Uji Sidang Bintang Dua TNI AD Promosi Doktor Hukum, Ketua MPR RI Dukung Perlunya Aturan Pengobatan yang Belum Berbasis Bukti


telusur.co.id - Ketua MPR RI sekaligus Dosen Tetap Pascasarjana Program Doktor Hukum Universitas Borobudur dan Wakil Ketua Umum Partai Golkar Bambang Soesatyo menjadi penguji dalam Ujian Sidang Terbuka Promosi Doktor Hukum Universitas Borobudur, Mayjen TNI dr. Sutan Finekri Arifin Abidin. Promovendus merupakan dosen tetap Universitas Pertahanan (UNHAN) yang juga menjabat sebagai Dekan Fakultas Kedokteran dan Ilmu Kesehatan UNHAN, serta Komite Hukum Perumahsakitan RSPAD Gatot Subroto. Mengangkat tema disertasi tentang 'Perlindungan Hukum Terhadap Pasien Dari Pelaku Pengobatan Yang Belum Berbasis Bukti'.

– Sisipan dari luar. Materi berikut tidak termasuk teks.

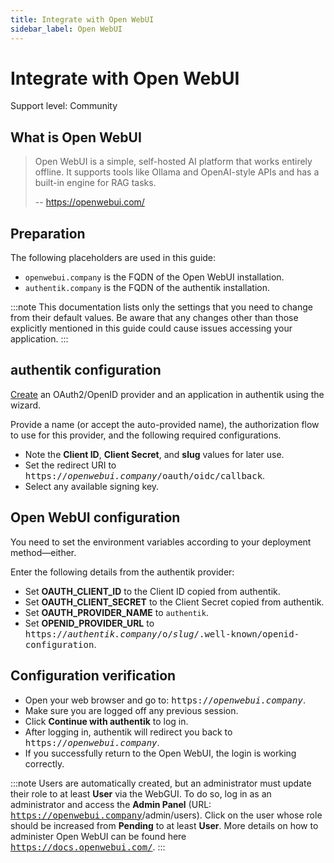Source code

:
 ```yaml
---
title: Integrate with Open WebUI
sidebar_label: Open WebUI
---
```


# Integrate with Open WebUI

<span class="badge badge--secondary">Support level: Community</span>

## What is Open WebUI

> Open WebUI is a simple, self-hosted AI platform that works entirely offline. It supports tools like Ollama and OpenAI-style APIs and has a built-in engine for RAG tasks.
>
> -- https://openwebui.com/

## Preparation

The following placeholders are used in this guide:

- `openwebui.company` is the FQDN of the Open WebUI installation.
- `authentik.company` is the FQDN of the authentik installation.

:::note
This documentation lists only the settings that you need to change from their default values. Be aware that any changes other than those explicitly mentioned in this guide could cause issues accessing your application.
:::

## authentik configuration

[Create](https://docs.goauthentik.io/docs/add-secure-apps/applications/manage_apps#add-new-applications) an OAuth2/OpenID provider and an application in authentik using the wizard.

Provide a name (or accept the auto-provided name), the authorization flow to use for this provider, and the following required configurations.
- Note the **Client ID**, **Client Secret**, and **slug** values for later use.
- Set the redirect URI to <kbd>https://<em>openwebui.company</em>/oauth/oidc/callback</kbd>.
- Select any available signing key.

## Open WebUI configuration

You need to set the environment variables according to your deployment method—either.

Enter the following details from the authentik provider:
- Set **OAUTH_CLIENT_ID** to the Client ID copied from authentik.
- Set **OAUTH_CLIENT_SECRET** to the Client Secret copied from authentik.
- Set **OAUTH_PROVIDER_NAME** to `authentik`.
- Set **OPENID_PROVIDER_URL** to <kbd>https://<em>authentik.company</em>/o/<em>slug</em>/.well-known/openid-configuration</kbd>.

## Configuration verification

- Open your web browser and go to: <kbd>https://<em>openwebui.company</em></kbd>.
- Make sure you are logged off any previous session.
- Click **Continue with authentik** to log in.
- After logging in, authentik will redirect you back to <kbd>https://<em>openwebui.company</em></kbd>.
- If you successfully return to the Open WebUI, the login is working correctly.

:::note
Users are automatically created, but an administrator must update their role to at least **User** via the WebGUI.
To do so, log in as an administrator and access the **Admin Panel** (URL: <kbd>https://openwebui.company</kbd>/admin/users).
Click on the user whose role should be increased from **Pending** to at least **User**.
More details on how to administer Open WebUI can be found here <kbd>https://docs.openwebui.com/</kbd>.
:::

"Perlindungan hukum berhubungan dengan upaya pemenuhan hak dan pemberian bantuan, agar tercipta rasa aman dan tertib di dalam masyarakat. Upaya itu bisa dimulai dari pencegahan melalui materi hukum, supaya tidak terjadi sesuatu hal yang bisa merugikan hak seseorang. Perlindungan hukum melalui penegakan hukum, atau sering kita sebut dengan istilah law enforcement, merupakan salah satu yang dibahas dalam disertasi ini," ujar Bamsoet usai menjadi penguji Sidang Terbuka Promosi Doktor Hukum Universitas Borobudur Mayjen TNI dr. Sutan Finekri Arifin Abidin, Jakarta, Selasa (1/8/23).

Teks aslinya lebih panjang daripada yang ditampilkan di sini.